Another unique feature of Pancakeswap is that users can pledge CAKE and receive other tokens in exchange for a huge APY of over 70%. they also offer prediction markets, lotteries and IFO services, a new crowdsourcing model where users pledge CAKE and BNB in order to receive tokens from the project. These token use cases and the faster and cheaper nature of the Coin Smartchain have led to Pancakeswap gaining a lot of traction since its launch.
The hype around Pancakeswap is so high that it has repeatedly outpaced Uniswap in trading volume, signaling to investors that Pancakeswap could be the top DEX of the future.
The market cap of the UNI token currently stands at $11 billion, with an all-time high of $22 billion. The CAKE token has a market cap of $2.5 billion, with an all-time high of $7 billion. If Pancakeswap is definitely better than Uniswap, then why is there such a big difference in valuation?
One of the most important metrics to consider when evaluating a DeFi protocol is its total value lock-in (TVL). This number indicates the amount of capital locked into the DeFi agreement. Uniswap has a TVL of $5.3 billion and a market capitalization to TVL ratio of 2.2, while Pancakeswap has a TVL of $6.6 billion and a market capitalization to TVL ratio of 0.38.
Since the tokens of the DeFi protocol are responsible for managing the funds locked in the platform, the project can be classified as reasonably valued if the ratio of TVL to market cap is 1, overvalued if the ratio is greater than 1, and undervalued if the ratio is less than 1.
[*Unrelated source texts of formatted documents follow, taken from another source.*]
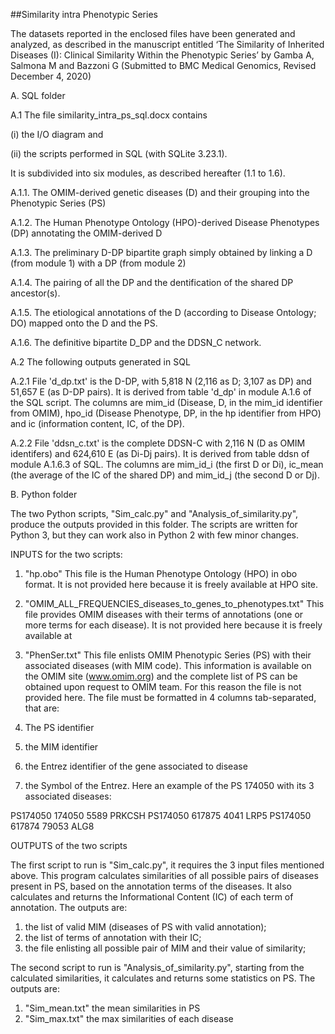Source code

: ##Similarity intra Phenotypic Series

The datasets reported in the enclosed files have been generated and analyzed, as described in the manuscript entitled ‘The Similarity of Inherited Diseases (I): Clinical Similarity Within the Phenotypic Series’ by Gamba A, Salmona M and Bazzoni G (Submitted to BMC Medical Genomics, Revised December 4, 2020)

A. SQL folder

A.1 The file similarity_intra_ps_sql.docx contains

(i) the I/O diagram and

(ii) the scripts performed in SQL (with SQLite 3.23.1).

It is subdivided into six modules, as described hereafter (1.1 to 1.6).

  A.1.1. The OMIM-derived genetic diseases (D) and their grouping into the Phenotypic Series (PS)
  
  A.1.2. The Human Phenotype Ontology (HPO)-derived Disease Phenotypes (DP) annotating the OMIM-derived D
  
  A.1.3. The preliminary D-DP bipartite graph simply obtained by linking a D (from module 1) with a DP (from module 2)
  
  A.1.4. The pairing of all the DP and the dentification of the shared DP ancestor(s).
  
  A.1.5. The etiological annotations of the D (according to Disease Ontology; DO) mapped onto the D and the PS.
  
  A.1.6. The definitive bipartite D_DP and the DDSN_C network.


A.2 The following outputs generated in SQL

  A.2.1 File 'd_dp.txt' is the D-DP, with 5,818 N (2,116 as D; 3,107 as DP) and 51,657 E (as D-DP pairs). It is derived from table 'd_dp' in module A.1.6 of the SQL script.
  The  columns are mim_id (Disease, D, in the mim_id identifier from OMIM), hpo_id (Disease Phenotype, DP, in the hp identifier from HPO) and
  ic (information content, IC, of the DP).
  
  A.2.2 File 'ddsn_c.txt' is the complete DDSN-C with 2,116 N (D as OMIM identifers) and 624,610 E (as Di-Dj pairs). It is derived from table ddsn of module A.1.6.3 of SQL.
  The columns are mim_id_i (the first D or Di), ic_mean (the average of the IC of the shared DP) and mim_id_j (the second D or Dj).




B. Python folder

The two Python scripts, "Sim_calc.py" and "Analysis_of_similarity.py", produce the outputs provided in this folder.
The scripts are written for Python 3, but they can work also in Python 2 with few minor changes.

INPUTS for the two scripts:

1. "hp.obo"
This file is the Human Phenotype Ontology (HPO) in obo format.
It is not provided here because it is freely available at HPO site.

2. "OMIM_ALL_FREQUENCIES_diseases_to_genes_to_phenotypes.txt"
This file provides OMIM diseases with their terms of annotations (one or more terms for each disease).
It is not provided here because it is freely available at

3. "PhenSer.txt"
This file enlists OMIM Phenotypic Series (PS) with their associated diseases (with MIM code). This information is available on the OMIM site (www.omim.org) and the complete list of PS can be obtained upon request to OMIM team. For this reason the file is not provided here.
The file must be formatted in 4 columns tab-separated, that are:
1. The PS identifier
2. the MIM identifier
3. the Entrez identifier of the gene associated to disease
4. the Symbol of the Entrez.
Here an example of the PS 174050 with its 3 associated diseases:

PS174050	174050	5589	PRKCSH
PS174050	617875	4041	LRP5
PS174050	617874	79053	ALG8


OUTPUTS of the two scripts

The first script to run is "Sim_calc.py", it requires the 3 input files mentioned above. This program calculates similarities of all possible pairs of diseases present in PS, based on the annotation terms of the diseases. It also calculates and returns the Informational Content (IC) of each term of annotation.
The outputs are:

1. the list of valid MIM (diseases of PS with valid annotation);
2. the list of terms of annotation with their IC;
3. the file enlisting all possible pair of MIM and their value of similarity;

The second script to run is "Analysis_of_similarity.py", starting from the calculated similarities, it calculates and returns some statistics on PS.
The outputs are:

1. "Sim_mean.txt" the mean similarities in PS
2. "Sim_max.txt" the max similarities of each disease
 
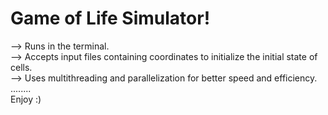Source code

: # Game of Life Simulator!

 --> Runs in the terminal.<br />
 --> Accepts input files containing coordinates to initialize the initial state of cells.<br />
 --> Uses multithreading and parallelization for better speed and efficiency.<br />
........<br />
Enjoy :)<br />

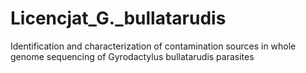 # Licencjat_G._bullatarudis
Identification and characterization of contamination sources in whole genome sequencing of Gyrodactylus bullatarudis parasites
Based on this metric alone, Uniswap appears to be overvalued while Pancakeswap is significantly undervalued, but that doesn’t tell the whole story. uni has a higher valuation because it is institutionally backed by companies like Coinbase Ventures and Pantera Capital. It has a bright future and the release of V3 could bring huge trading volume to the platform as users will eventually be able to trade at a low price. They also have the code license so that Pancakeswap cannot replicate its work again. In addition, UNI has a maximum supply cap, which means that inflation will not hurt the price of the token.
On the other hand, Pancakeswap has a high inflation rate and no maximum supply. Despite their plan to curb inflation and create scarcity of tokens by burning, fear of inflation and worthless tokens have scared away some investors.
That said, if Pancakeswap can maintain its current trading volume, it is bound to attract more attention from investors. It appears that CAKE has much more short-term potential than UNI and may be undervalued, while UNI has more long-term potential. While it is easy to fall into the tribalism of the cryptocurrency world and choose to back only one platform, the best investment decision may be to invest in a portion of each platform, cheering both as they revolutionize the financial industry.